Que balanço político pode ser feito da experiencia da Comuna de Oaxaca para hoje?

A grande luta vivida em Oaxaca durante o ano de 2006 foi um processo complexo que em meio à permanente repressão estatal, policial e paramilitar, demonstrou sua força diante dos meios de comunicação, de analistas e de setores populares no México e em outros países.

O professorado, representado pela seção 22 do Sindicato Nacional de Professores de Educação, conquistou a enorme simpatia da população, que através de suas demandas trabalhistas e sociais, rapidamente mostrou sua disposição unindo forças sob o nome e representação da Assembléia Popular dos Povos de Oaxaca (APPO). Este foi o prelúdio do maciço processo que se converteu no fenômeno de vanguarda mais importante e combativo, para a história recente do México. Foi um fenômeno onde a APPO conseguiu aglutinar e representar as necessidades mais sentidas da população e unificá-los no repúdio ao governador e na reivindicação pelo julgamento popular do seu governo antidemocrático.

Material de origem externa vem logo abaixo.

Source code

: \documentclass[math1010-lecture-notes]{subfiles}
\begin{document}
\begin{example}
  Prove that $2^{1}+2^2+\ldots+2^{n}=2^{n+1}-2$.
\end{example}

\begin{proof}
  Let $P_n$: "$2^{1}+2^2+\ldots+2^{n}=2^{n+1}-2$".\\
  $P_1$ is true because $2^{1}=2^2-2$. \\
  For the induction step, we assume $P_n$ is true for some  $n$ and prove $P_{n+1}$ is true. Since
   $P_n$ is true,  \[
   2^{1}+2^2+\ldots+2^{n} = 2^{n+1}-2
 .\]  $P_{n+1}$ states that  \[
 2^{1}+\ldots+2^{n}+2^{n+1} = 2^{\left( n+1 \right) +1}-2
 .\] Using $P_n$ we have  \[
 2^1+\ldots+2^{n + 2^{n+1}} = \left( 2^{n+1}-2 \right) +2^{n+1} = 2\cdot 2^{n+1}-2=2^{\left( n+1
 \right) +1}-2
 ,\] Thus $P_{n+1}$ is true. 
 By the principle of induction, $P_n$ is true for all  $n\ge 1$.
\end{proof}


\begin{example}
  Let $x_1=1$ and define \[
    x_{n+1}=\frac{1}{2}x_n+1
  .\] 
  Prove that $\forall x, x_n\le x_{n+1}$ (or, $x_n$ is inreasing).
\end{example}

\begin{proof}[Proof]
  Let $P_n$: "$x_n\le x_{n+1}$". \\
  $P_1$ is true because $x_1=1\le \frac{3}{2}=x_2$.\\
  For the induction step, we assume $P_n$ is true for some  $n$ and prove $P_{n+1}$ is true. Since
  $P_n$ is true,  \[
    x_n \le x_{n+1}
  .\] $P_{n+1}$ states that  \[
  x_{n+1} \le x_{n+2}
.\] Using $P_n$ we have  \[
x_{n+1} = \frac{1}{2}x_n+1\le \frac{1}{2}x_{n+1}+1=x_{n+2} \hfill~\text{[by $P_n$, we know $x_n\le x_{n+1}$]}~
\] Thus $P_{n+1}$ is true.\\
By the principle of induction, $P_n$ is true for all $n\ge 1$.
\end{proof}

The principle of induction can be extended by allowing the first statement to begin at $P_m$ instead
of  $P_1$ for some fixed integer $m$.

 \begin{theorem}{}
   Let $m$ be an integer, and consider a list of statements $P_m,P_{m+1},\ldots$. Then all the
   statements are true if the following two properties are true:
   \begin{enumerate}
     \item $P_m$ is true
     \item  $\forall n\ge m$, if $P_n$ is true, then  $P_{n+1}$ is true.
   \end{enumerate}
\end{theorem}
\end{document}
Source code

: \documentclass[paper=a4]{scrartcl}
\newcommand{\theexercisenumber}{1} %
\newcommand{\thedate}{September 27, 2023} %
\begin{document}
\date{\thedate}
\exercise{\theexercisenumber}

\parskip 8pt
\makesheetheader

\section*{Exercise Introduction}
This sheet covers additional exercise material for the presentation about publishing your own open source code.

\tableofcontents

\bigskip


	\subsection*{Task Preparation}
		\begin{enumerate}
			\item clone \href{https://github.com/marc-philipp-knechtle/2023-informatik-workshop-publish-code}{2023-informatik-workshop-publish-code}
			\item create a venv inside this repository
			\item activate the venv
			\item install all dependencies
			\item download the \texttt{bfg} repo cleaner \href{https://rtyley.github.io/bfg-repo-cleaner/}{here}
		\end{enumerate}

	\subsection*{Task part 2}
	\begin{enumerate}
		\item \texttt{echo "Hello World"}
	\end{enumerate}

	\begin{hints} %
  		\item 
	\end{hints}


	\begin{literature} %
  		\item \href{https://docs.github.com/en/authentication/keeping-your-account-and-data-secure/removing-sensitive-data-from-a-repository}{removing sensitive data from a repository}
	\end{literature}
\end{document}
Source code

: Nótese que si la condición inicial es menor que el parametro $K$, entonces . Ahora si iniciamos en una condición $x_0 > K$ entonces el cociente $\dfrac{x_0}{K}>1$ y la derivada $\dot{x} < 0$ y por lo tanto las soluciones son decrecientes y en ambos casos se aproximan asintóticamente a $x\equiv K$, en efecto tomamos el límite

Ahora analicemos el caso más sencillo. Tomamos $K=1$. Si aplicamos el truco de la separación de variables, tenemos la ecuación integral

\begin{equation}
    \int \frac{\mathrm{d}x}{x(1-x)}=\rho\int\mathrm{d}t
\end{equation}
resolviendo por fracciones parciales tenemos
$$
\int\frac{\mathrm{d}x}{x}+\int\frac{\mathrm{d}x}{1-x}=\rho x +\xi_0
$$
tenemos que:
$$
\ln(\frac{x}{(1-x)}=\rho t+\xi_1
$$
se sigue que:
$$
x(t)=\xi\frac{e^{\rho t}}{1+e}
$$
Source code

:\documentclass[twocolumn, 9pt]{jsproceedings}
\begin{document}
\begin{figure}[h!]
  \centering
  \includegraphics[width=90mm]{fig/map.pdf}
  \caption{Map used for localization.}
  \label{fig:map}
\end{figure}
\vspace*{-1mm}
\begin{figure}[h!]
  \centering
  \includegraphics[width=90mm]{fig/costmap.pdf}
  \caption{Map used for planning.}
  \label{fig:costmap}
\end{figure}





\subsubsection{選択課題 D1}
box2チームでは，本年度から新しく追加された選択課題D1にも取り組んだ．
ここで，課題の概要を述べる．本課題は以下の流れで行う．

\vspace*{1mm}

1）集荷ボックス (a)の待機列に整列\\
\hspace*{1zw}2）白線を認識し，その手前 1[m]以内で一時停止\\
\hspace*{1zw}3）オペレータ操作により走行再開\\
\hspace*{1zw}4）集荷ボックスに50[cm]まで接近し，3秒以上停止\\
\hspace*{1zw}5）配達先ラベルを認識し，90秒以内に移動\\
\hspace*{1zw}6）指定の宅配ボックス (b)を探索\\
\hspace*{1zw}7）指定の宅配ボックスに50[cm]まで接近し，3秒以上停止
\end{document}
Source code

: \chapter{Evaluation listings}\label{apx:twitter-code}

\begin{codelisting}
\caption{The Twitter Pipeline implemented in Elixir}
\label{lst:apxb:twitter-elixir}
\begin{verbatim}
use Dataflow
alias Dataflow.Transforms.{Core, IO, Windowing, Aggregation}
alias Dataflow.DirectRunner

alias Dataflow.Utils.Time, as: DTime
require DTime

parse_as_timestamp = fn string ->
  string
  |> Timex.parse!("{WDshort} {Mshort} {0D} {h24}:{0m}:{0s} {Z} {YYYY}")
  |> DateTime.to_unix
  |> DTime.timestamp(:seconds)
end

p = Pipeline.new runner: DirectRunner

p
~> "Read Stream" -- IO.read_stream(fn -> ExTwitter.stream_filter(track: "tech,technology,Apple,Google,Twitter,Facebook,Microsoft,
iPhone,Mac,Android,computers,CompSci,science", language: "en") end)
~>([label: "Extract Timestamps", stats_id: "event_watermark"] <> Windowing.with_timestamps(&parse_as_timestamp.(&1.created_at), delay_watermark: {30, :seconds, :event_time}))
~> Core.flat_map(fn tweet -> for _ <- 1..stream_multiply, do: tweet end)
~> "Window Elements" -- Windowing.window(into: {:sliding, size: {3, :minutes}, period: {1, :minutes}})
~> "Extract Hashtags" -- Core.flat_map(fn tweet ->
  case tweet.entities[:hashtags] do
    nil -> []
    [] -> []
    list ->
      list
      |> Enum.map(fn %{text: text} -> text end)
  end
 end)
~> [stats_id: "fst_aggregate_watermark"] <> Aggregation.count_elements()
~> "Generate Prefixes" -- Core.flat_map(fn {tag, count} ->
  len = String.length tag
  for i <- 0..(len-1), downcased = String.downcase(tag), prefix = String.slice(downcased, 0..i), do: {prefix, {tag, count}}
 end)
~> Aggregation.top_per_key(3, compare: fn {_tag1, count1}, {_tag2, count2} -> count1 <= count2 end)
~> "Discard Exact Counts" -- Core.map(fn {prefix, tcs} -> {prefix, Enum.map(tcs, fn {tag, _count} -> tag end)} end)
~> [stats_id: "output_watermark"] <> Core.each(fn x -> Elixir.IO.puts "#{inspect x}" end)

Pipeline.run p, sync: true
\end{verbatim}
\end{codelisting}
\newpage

O governo do estado comandado por Ulises Ruiz (URO), originado de uma descarada fraude eleitoral em sua chegada ao poder, escandalosamente enriquecido com a construção de obras públicas, cujas licitações apareciam em nome de sua familia - e isto em um dos estados mais pobres do país (na época, a esposa do governador Ulises Ruiz, em nome de sua família, construiu na Cidade do México, um enorme hospital privado de alta tecnologia, especializado no atendimento à mulher, avaliado em milhões de dólares) -, sem disposição de resolver as demandas do movimento, não poupou recursos materiais e policiais para derrotar a luta desde o início, no velho estílo priísta [PRI, partido de direita, NT]; fez ouvidos surdos, lançou mão de difamações, violações aos direitos humanos contra o povo e as mulheres, além de prisão para dirigentes e ativistas. Desde o início, logo depois de deflagrada a geve dos professores, começou a forte repressão, com assassinatos e disparos de armas de fogo dos policiais

1 Sandra Romero, graduada em jornalismo pela Universidad Autônoma de México (UNAM) é trabalhadora da mídia.

municipais contra professores e ativistas. Desafiando toda a relação de forças, acuado por manifestações e barrricadas, o governador se negou a reconhecer a APPO e estabelecer com ela uma mesa de negociações; pelo contrário, promoveu a absurda iniciativa, que não prosperou, de criminalizar as marchas e plantões; a tal ponto chegou a prepotência do governo!

Em meados de 2006, o governador contratou comandos policialescos na figura de ex-militares com treinamento kaibil (paramilitares guatemaltecos, treinados para acabar com a guerrilha através de métodos especialmente sádicos e cruéis), da mesma forma que liberou presidiários criminosos desde que se lançassem pela cidade atacando os ativistas impunemente.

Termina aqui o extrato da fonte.